Global terrorism second priority as West focuses on great power competition, report says

The Soufan Center (TSC), an independent policy research organization, in a recent report has said that for many countries in the West, particularly the US and its allies, global security threat pertains to a second-tier priority while focus on great power competition remains exclusive as Russia’s war in Ukraine rages on.

This research entity has stated that the continuation of the war in Ukraine has shifted the international focus on great power competition between the major superpowers who view it as a top priority rather than the threat of terrorism particularly stemming from Afghanistan.

“In terms of policy bandwidth and resource allocation, counterterrorism has been relegated to a second-tier priority. This is true even as the global terrorist threat continues to evolve and assume new forms, and intersects closely with geopolitical dynamics in many contexts.” Part of the report reads.

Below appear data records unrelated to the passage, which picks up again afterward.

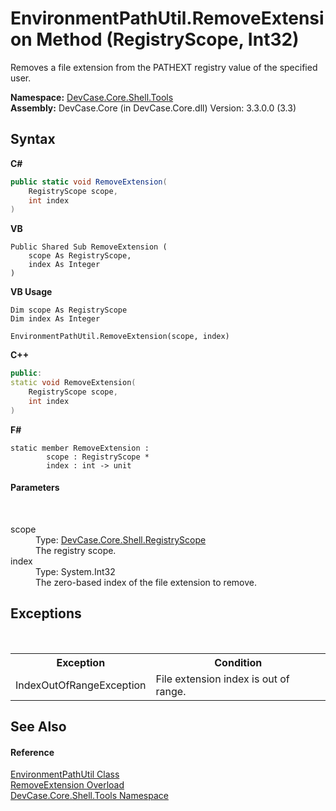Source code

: # EnvironmentPathUtil.RemoveExtension Method (RegistryScope, Int32)
 

Removes a file extension from the PATHEXT registry value of the specified user.

**Namespace:**&nbsp;<a href="N_DevCase_Core_Shell_Tools">DevCase.Core.Shell.Tools</a><br />**Assembly:**&nbsp;DevCase.Core (in DevCase.Core.dll) Version: 3.3.0.0 (3.3)

## Syntax

**C#**<br />
``` C#
public static void RemoveExtension(
	RegistryScope scope,
	int index
)
```

**VB**<br />
``` VB
Public Shared Sub RemoveExtension ( 
	scope As RegistryScope,
	index As Integer
)
```

**VB Usage**<br />
``` VB Usage
Dim scope As RegistryScope
Dim index As Integer

EnvironmentPathUtil.RemoveExtension(scope, index)
```

**C++**<br />
``` C++
public:
static void RemoveExtension(
	RegistryScope scope, 
	int index
)
```

**F#**<br />
``` F#
static member RemoveExtension : 
        scope : RegistryScope * 
        index : int -> unit 

```


#### Parameters
&nbsp;<dl><dt>scope</dt><dd>Type: <a href="T_DevCase_Core_Shell_RegistryScope">DevCase.Core.Shell.RegistryScope</a><br />The registry scope.</dd><dt>index</dt><dd>Type: System.Int32<br />The zero-based index of the file extension to remove.</dd></dl>

## Exceptions
&nbsp;<table><tr><th>Exception</th><th>Condition</th></tr><tr><td>IndexOutOfRangeException</td><td>File extension index is out of range.</td></tr></table>

## See Also


#### Reference
<a href="T_DevCase_Core_Shell_Tools_EnvironmentPathUtil">EnvironmentPathUtil Class</a><br /><a href="Overload_DevCase_Core_Shell_Tools_EnvironmentPathUtil_RemoveExtension">RemoveExtension Overload</a><br /><a href="N_DevCase_Core_Shell_Tools">DevCase.Core.Shell.Tools Namespace</a><br />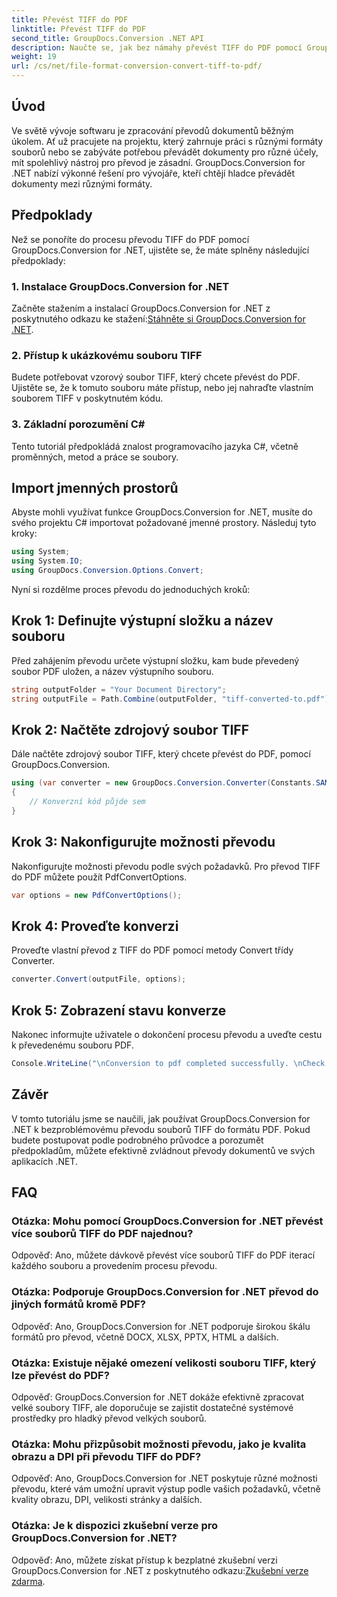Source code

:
 ```yaml
---
title: Převést TIFF do PDF
linktitle: Převést TIFF do PDF
second_title: GroupDocs.Conversion .NET API
description: Naučte se, jak bez námahy převést TIFF do PDF pomocí GroupDocs.Conversion for .NET. Jednoduché, efektivní a bezproblémové řešení převodu dokumentů.
weight: 19
url: /cs/net/file-format-conversion-convert-tiff-to-pdf/
---
```

## Úvod

Ve světě vývoje softwaru je zpracování převodů dokumentů běžným úkolem. Ať už pracujete na projektu, který zahrnuje práci s různými formáty souborů nebo se zabýváte potřebou převádět dokumenty pro různé účely, mít spolehlivý nástroj pro převod je zásadní. GroupDocs.Conversion for .NET nabízí výkonné řešení pro vývojáře, kteří chtějí hladce převádět dokumenty mezi různými formáty.

## Předpoklady

Než se ponoříte do procesu převodu TIFF do PDF pomocí GroupDocs.Conversion for .NET, ujistěte se, že máte splněny následující předpoklady:

### 1. Instalace GroupDocs.Conversion for .NET
 Začněte stažením a instalací GroupDocs.Conversion for .NET z poskytnutého odkazu ke stažení:[Stáhněte si GroupDocs.Conversion for .NET](https://releases.groupdocs.com/conversion/net/).

### 2. Přístup k ukázkovému souboru TIFF
Budete potřebovat vzorový soubor TIFF, který chcete převést do PDF. Ujistěte se, že k tomuto souboru máte přístup, nebo jej nahraďte vlastním souborem TIFF v poskytnutém kódu.

### 3. Základní porozumění C#
Tento tutoriál předpokládá znalost programovacího jazyka C#, včetně proměnných, metod a práce se soubory.

## Import jmenných prostorů

Abyste mohli využívat funkce GroupDocs.Conversion for .NET, musíte do svého projektu C# importovat požadované jmenné prostory. Následuj tyto kroky:

```csharp
using System;
using System.IO;
using GroupDocs.Conversion.Options.Convert;
```

Nyní si rozdělme proces převodu do jednoduchých kroků:

## Krok 1: Definujte výstupní složku a název souboru

Před zahájením převodu určete výstupní složku, kam bude převedený soubor PDF uložen, a název výstupního souboru.

```csharp
string outputFolder = "Your Document Directory";
string outputFile = Path.Combine(outputFolder, "tiff-converted-to.pdf");
```

## Krok 2: Načtěte zdrojový soubor TIFF

Dále načtěte zdrojový soubor TIFF, který chcete převést do PDF, pomocí GroupDocs.Conversion.

```csharp
using (var converter = new GroupDocs.Conversion.Converter(Constants.SAMPLE_TIFF))
{
    // Konverzní kód půjde sem
}
```

## Krok 3: Nakonfigurujte možnosti převodu

Nakonfigurujte možnosti převodu podle svých požadavků. Pro převod TIFF do PDF můžete použít PdfConvertOptions.

```csharp
var options = new PdfConvertOptions();
```

## Krok 4: Proveďte konverzi

Proveďte vlastní převod z TIFF do PDF pomocí metody Convert třídy Converter.

```csharp
converter.Convert(outputFile, options);
```

## Krok 5: Zobrazení stavu konverze

Nakonec informujte uživatele o dokončení procesu převodu a uveďte cestu k převedenému souboru PDF.

```csharp
Console.WriteLine("\nConversion to pdf completed successfully. \nCheck output in {0}", outputFolder);
```

## Závěr

V tomto tutoriálu jsme se naučili, jak používat GroupDocs.Conversion for .NET k bezproblémovému převodu souborů TIFF do formátu PDF. Pokud budete postupovat podle podrobného průvodce a porozumět předpokladům, můžete efektivně zvládnout převody dokumentů ve svých aplikacích .NET.

## FAQ

### Otázka: Mohu pomocí GroupDocs.Conversion for .NET převést více souborů TIFF do PDF najednou?

Odpověď: Ano, můžete dávkově převést více souborů TIFF do PDF iterací každého souboru a provedením procesu převodu.

### Otázka: Podporuje GroupDocs.Conversion for .NET převod do jiných formátů kromě PDF?

Odpověď: Ano, GroupDocs.Conversion for .NET podporuje širokou škálu formátů pro převod, včetně DOCX, XLSX, PPTX, HTML a dalších.

### Otázka: Existuje nějaké omezení velikosti souboru TIFF, který lze převést do PDF?

Odpověď: GroupDocs.Conversion for .NET dokáže efektivně zpracovat velké soubory TIFF, ale doporučuje se zajistit dostatečné systémové prostředky pro hladký převod velkých souborů.

### Otázka: Mohu přizpůsobit možnosti převodu, jako je kvalita obrazu a DPI při převodu TIFF do PDF?

Odpověď: Ano, GroupDocs.Conversion for .NET poskytuje různé možnosti převodu, které vám umožní upravit výstup podle vašich požadavků, včetně kvality obrazu, DPI, velikosti stránky a dalších.

### Otázka: Je k dispozici zkušební verze pro GroupDocs.Conversion for .NET?

 Odpověď: Ano, můžete získat přístup k bezplatné zkušební verzi GroupDocs.Conversion for .NET z poskytnutého odkazu:[Zkušební verze zdarma](https://releases.groupdocs.com/).
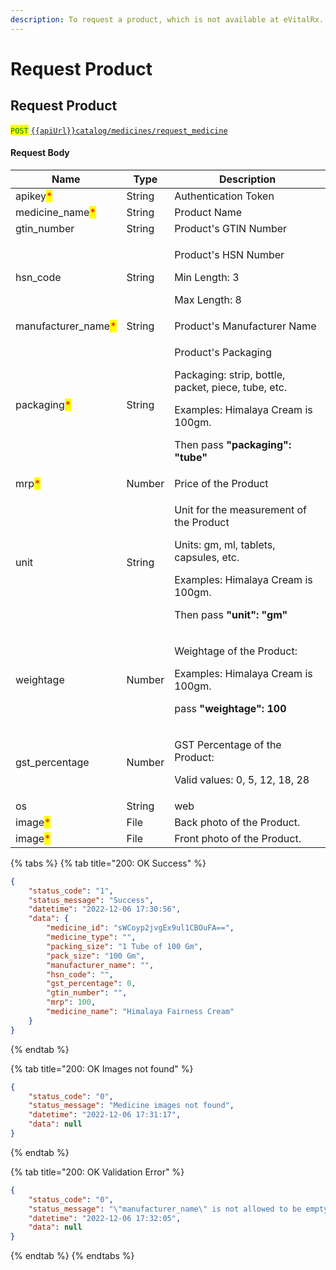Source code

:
 ```yaml
---
description: To request a product, which is not available at eVitalRx.
---
```


# Request Product

## Request Product

<mark style="color:green;">`POST`</mark> [`{{apiUrl}}catalog/medicines/request_medicine`](https://api.evitalrx.in/v1/catalog/medicines/request_medicine)

#### Request Body

| Name                                                 | Type   | Description                                                                                                                                                                                       |
| ---------------------------------------------------- | ------ | ------------------------------------------------------------------------------------------------------------------------------------------------------------------------------------------------- |
| apikey<mark style="color:red;">\*</mark>             | String | Authentication Token                                                                                                                                                                              |
| medicine\_name<mark style="color:red;">\*</mark>     | String | Product Name                                                                                                                                                                                      |
| gtin\_number                                         | String | Product's GTIN Number                                                                                                                                                                             |
| hsn\_code                                            | String | <p>Product's HSN Number</p><p>Min Length: 3</p><p>Max Length: 8</p>                                                                                                                               |
| manufacturer\_name<mark style="color:red;">\*</mark> | String | Product's Manufacturer Name                                                                                                                                                                       |
| packaging<mark style="color:red;">\*</mark>          | String | <p>Product's Packaging</p><p></p><p>Packaging: strip, bottle, packet, piece, tube, etc.</p><p></p><p>Examples: Himalaya Cream is 100gm.</p><p>Then pass <strong>"packaging":  "tube"</strong></p> |
| mrp<mark style="color:red;">\*</mark>                | Number | Price of the Product                                                                                                                                                                              |
| unit                                                 | String | <p>Unit for the measurement of the Product</p><p></p><p>Units: gm, ml, tablets, capsules, etc.</p><p></p><p>Examples: Himalaya Cream is 100gm.</p><p>Then pass <strong>"unit":  "gm"</strong></p> |
| weightage                                            | Number | <p>Weightage of the Product:</p><p></p><p>Examples: Himalaya Cream is 100gm.</p><p>pass <strong>"weightage":  100</strong></p>                                                                    |
| gst\_percentage                                      | Number | <p>GST Percentage of the Product:</p><p>Valid values: 0, 5, 12, 18, 28</p>                                                                                                                        |
| os                                                   | String | web                                                                                                                                                                                               |
| image<mark style="color:red;">\*</mark>              | File   | Back photo of the Product.                                                                                                                                                                        |
| image<mark style="color:red;">\*</mark>              | File   | Front photo of the Product.                                                                                                                                                                       |

{% tabs %}
{% tab title="200: OK Success" %}
```json
{
    "status_code": "1",
    "status_message": "Success",
    "datetime": "2022-12-06 17:30:56",
    "data": {
        "medicine_id": "sWCoyp2jvgEx9ul1CBOuFA==",
        "medicine_type": "",
        "packing_size": "1 Tube of 100 Gm",
        "pack_size": "100 Gm",
        "manufacturer_name": "",
        "hsn_code": "",
        "gst_percentage": 0,
        "gtin_number": "",
        "mrp": 100,
        "medicine_name": "Himalaya Fairness Cream"
    }
}
```
{% endtab %}

{% tab title="200: OK Images not found" %}
```json
{
    "status_code": "0",
    "status_message": "Medicine images not found",
    "datetime": "2022-12-06 17:31:17",
    "data": null
}
```
{% endtab %}

{% tab title="200: OK Validation Error" %}
```json
{
    "status_code": "0",
    "status_message": "\"manufacturer_name\" is not allowed to be empty",
    "datetime": "2022-12-06 17:32:05",
    "data": null
}
```
{% endtab %}
{% endtabs %}
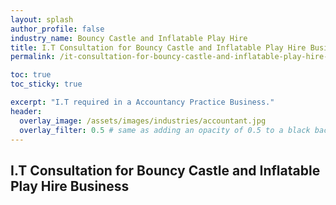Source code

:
 ```yaml
---
layout: splash 
author_profile: false 
industry_name: Bouncy Castle and Inflatable Play Hire
title: I.T Consultation for Bouncy Castle and Inflatable Play Hire Business
permalink: /it-consultation-for-bouncy-castle-and-inflatable-play-hire-business

toc: true
toc_sticky: true

excerpt: "I.T required in a Accountancy Practice Business."
header:
  overlay_image: /assets/images/industries/accountant.jpg
  overlay_filter: 0.5 # same as adding an opacity of 0.5 to a black background
---
```


## I.T Consultation for Bouncy Castle and Inflatable Play Hire Business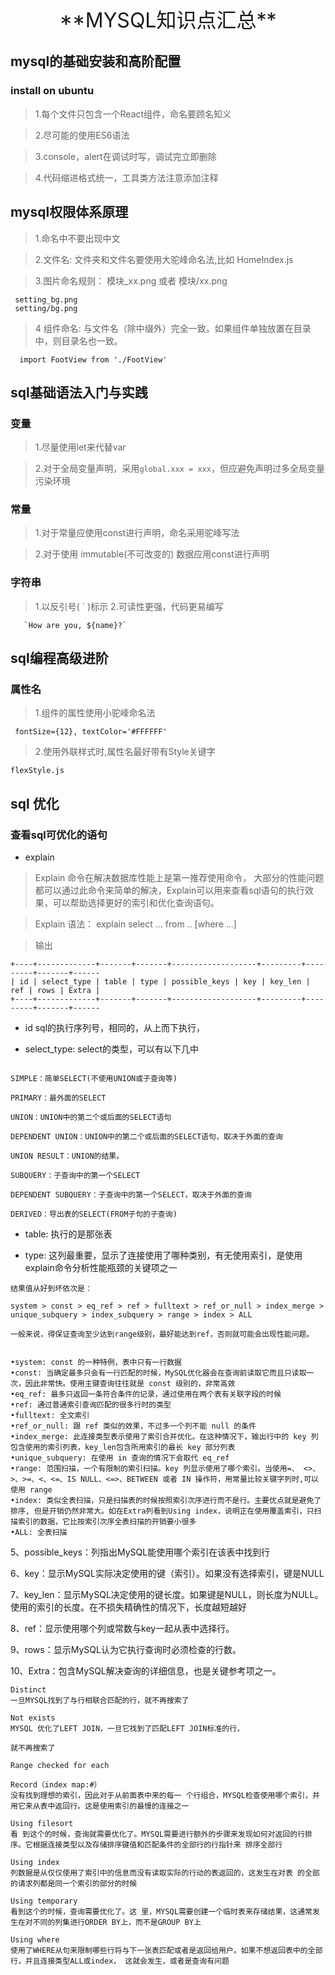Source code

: 
<center><font size=6>**MYSQL知识点汇总**</font></center>

## mysql的基础安装和高阶配置

### install on ubuntu

 >  1.每个文件只包含一个React组件，命名要顾名知义
 
 >  2.尽可能的使用ES6语法
 
 >  3.console，alert在调试时写，调试完立即删除
 
 > 4.代码缩进格式统一，工具类方法注意添加注释
 

## mysql权限体系原理
  > 1.命名中不要出现中文

  > 2.文件名: 文件夹和文件名要使用大驼峰命名法,比如 HomeIndex.js
  
  > 3.图片命名规则： 模块_xx.png 或者 模块/xx.png
  
 ```
  setting_bg.png
  setting/bg.png

 ```

  > 4 组件命名: 与文件名（除中缀外）完全一致。如果组件单独放置在目录中，则目录名也一致。
  
```
  import FootView from './FootView'

```


## sql基础语法入门与实践
### 变量

>	1.尽量使用let来代替var

>	2.对于全局变量声明，采用`global.xxx = xxx`，但应避免声明过多全局变量污染环境

### 常量
  > 1.对于常量应使用const进行声明，命名采用驼峰写法
  
  > 2.对于使用 immutable(不可改变的) 数据应用const进行声明

### 字符串
> 1.以反引号( ` )标示
> 2.可读性更强，代码更易编写

```
   `How are you, ${name}?`
```

## sql编程高级进阶
### 属性名
 
> 1.组件的属性使用小驼峰命名法

 ```
  fontSize={12}, textColor='#FFFFFF' 
 ```
> 2.使用外联样式时,属性名最好带有Style关键字
  
  ```
  flexStyle.js
  ```


## sql 优化

### 查看sql可优化的语句

* explain

> Explain 命令在解决数据库性能上是第一推荐使用命令， 大部分的性能问题都可以通过此命令来简单的解决，Explain可以用来查看sql语句的执行效果，可以帮助选择更好的索引和优化查询语句。

> Explain 语法：  explain select ... from .. [where ...]

> 输出 

    +----+-------------+-------+-------+-------------------+---------+---------+-------+------
    | id | select_type | table | type | possible_keys | key | key_len | ref | rows | Extra |
    +----+-------------+-------+-------+-------------------+---------+---------+-------+------
   
* id 
    sql的执行序列号，相同的，从上而下执行，

* select_type: select的类型，可以有以下几中

```

SIMPLE：简单SELECT(不使用UNION或子查询等)
 
PRIMARY：最外面的SELECT
 
UNION：UNION中的第二个或后面的SELECT语句
 
DEPENDENT UNION：UNION中的第二个或后面的SELECT语句，取决于外面的查询
 
UNION RESULT：UNION的结果。
 
SUBQUERY：子查询中的第一个SELECT
 
DEPENDENT SUBQUERY：子查询中的第一个SELECT，取决于外面的查询
 
DERIVED：导出表的SELECT(FROM子句的子查询)

```

* table: 执行的是那张表

* type: 这列最重要，显示了连接使用了哪种类别，有无使用索引，是使用explain命令分析性能瓶颈的关键项之一

```
结果值从好到坏依次是：
 
system > const > eq_ref > ref > fulltext > ref_or_null > index_merge > unique_subquery > index_subquery > range > index > ALL
 
一般来说，得保证查询至少达到range级别，最好能达到ref，否则就可能会出现性能问题。
 
 
•system: const 的一种特例，表中只有一行数据
•const: 当确定最多只会有一行匹配的时候，MySQL优化器会在查询前读取它而且只读取一次，因此非常快。使用主键查询往往就是 const 级别的，非常高效
•eq_ref: 最多只返回一条符合条件的记录，通过使用在两个表有关联字段的时候
•ref: 通过普通索引查询匹配的很多行时的类型
•fulltext: 全文索引
•ref_or_null: 跟 ref 类似的效果，不过多一个列不能 null 的条件
•index_merge: 此连接类型表示使用了索引合并优化。在这种情况下，输出行中的 key 列包含使用的索引列表，key_len包含所用索引的最长 key 部分列表
•unique_subquery: 在使用 in 查询的情况下会取代 eq_ref
•range: 范围扫描，一个有限制的索引扫描。key 列显示使用了哪个索引。当使用=、 <>、>、>=、<、<=、IS NULL、<=>、BETWEEN 或者 IN 操作符，用常量比较关键字列时,可以使用 range
•index: 类似全表扫描，只是扫描表的时候按照索引次序进行而不是行。主要优点就是避免了排序, 但是开销仍然非常大。如在Extra列看到Using index，说明正在使用覆盖索引，只扫描索引的数据，它比按索引次序全表扫描的开销要小很多
•ALL: 全表扫描

```

5、possible_keys：列指出MySQL能使用哪个索引在该表中找到行

6、key：显示MySQL实际决定使用的键（索引）。如果没有选择索引，键是NULL

7、key_len：显示MySQL决定使用的键长度。如果键是NULL，则长度为NULL。使用的索引的长度。在不损失精确性的情况下，长度越短越好

8、ref：显示使用哪个列或常数与key一起从表中选择行。

9、rows：显示MySQL认为它执行查询时必须检查的行数。

10、Extra：包含MySQL解决查询的详细信息，也是关键参考项之一。

```
Distinct
一旦MYSQL找到了与行相联合匹配的行，就不再搜索了
 
Not exists
MYSQL 优化了LEFT JOIN，一旦它找到了匹配LEFT JOIN标准的行，
 
就不再搜索了
 
Range checked for each
 
Record（index map:#）
没有找到理想的索引，因此对于从前面表中来的每一 个行组合，MYSQL检查使用哪个索引，并用它来从表中返回行。这是使用索引的最慢的连接之一
 
Using filesort
看 到这个的时候，查询就需要优化了。MYSQL需要进行额外的步骤来发现如何对返回的行排序。它根据连接类型以及存储排序键值和匹配条件的全部行的行指针来 排序全部行
 
Using index
列数据是从仅仅使用了索引中的信息而没有读取实际的行动的表返回的，这发生在对表 的全部的请求列都是同一个索引的部分的时候
 
Using temporary
看到这个的时候，查询需要优化了。这 里，MYSQL需要创建一个临时表来存储结果，这通常发生在对不同的列集进行ORDER BY上，而不是GROUP BY上
 
Using where
使用了WHERE从句来限制哪些行将与下一张表匹配或者是返回给用户。如果不想返回表中的全部行，并且连接类型ALL或index， 这就会发生，或者是查询有问题

```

TSC citing a recent UN Security Council monitoring report on the security situation in Afghanistan states that many local and transnational terrorist outfits, such as Al-Qaeda, have been reconstituting in Afghanistan, signaling a serious terrorism threat posed by these groups to the region and the world.

“Al-Qaeda is establishing new training camps throughout the country, including in Badghis, Helmand, Nangarhar, Nuristan, and Zabul provinces. These training camps will allow Al-Qaeda to rebuild its infrastructure and logistical networks, mobilize new recruits through its propaganda and ideology, and reconstitute an external operations capability to conduct transnational attacks.” The report states citing the UNSC monitoring report.

In addition, the report asserts that the threat of Islamic State – Khorasan Province (ISKP), which the Taliban claims to be its archrival, is expanding as the group is in the process of strengthening into a “more networked organization” and continues to hold training camps and sleeper cells to launch complex and more lethal attacks across Afghanistan.

Terrorist groups, as the TSC report put it, have more freedom of maneuver under the Taliban, and even those that the Taliban oppose, especially ISKP, have been able to capitalize on the Taliban’s “many counterterrorism missteps and governance deficits.”

The ISKP remains unable to oust the Taliban as the UNSC report suggests, and the Taliban seems just as unlikely to eliminate the ISKP which could lead to a situation of durable insecurity and disorder across the country for which civilians are likely to pay the highest price.

TCS also highlights that several other terrorist groups are freely operating across the country including Tehrek-i-Taliban Pakistan (TTP), Islamic Movement of Uzbekistan (IMU), Jamaat Ansarullah, and East Turkestan Islamic Movement. These groups reportedly provide additional manpower to the Taliban and are occasionally enlisted to conduct attacks against anti-Taliban groups, including ISK, but also the National Resistance Front (NRF).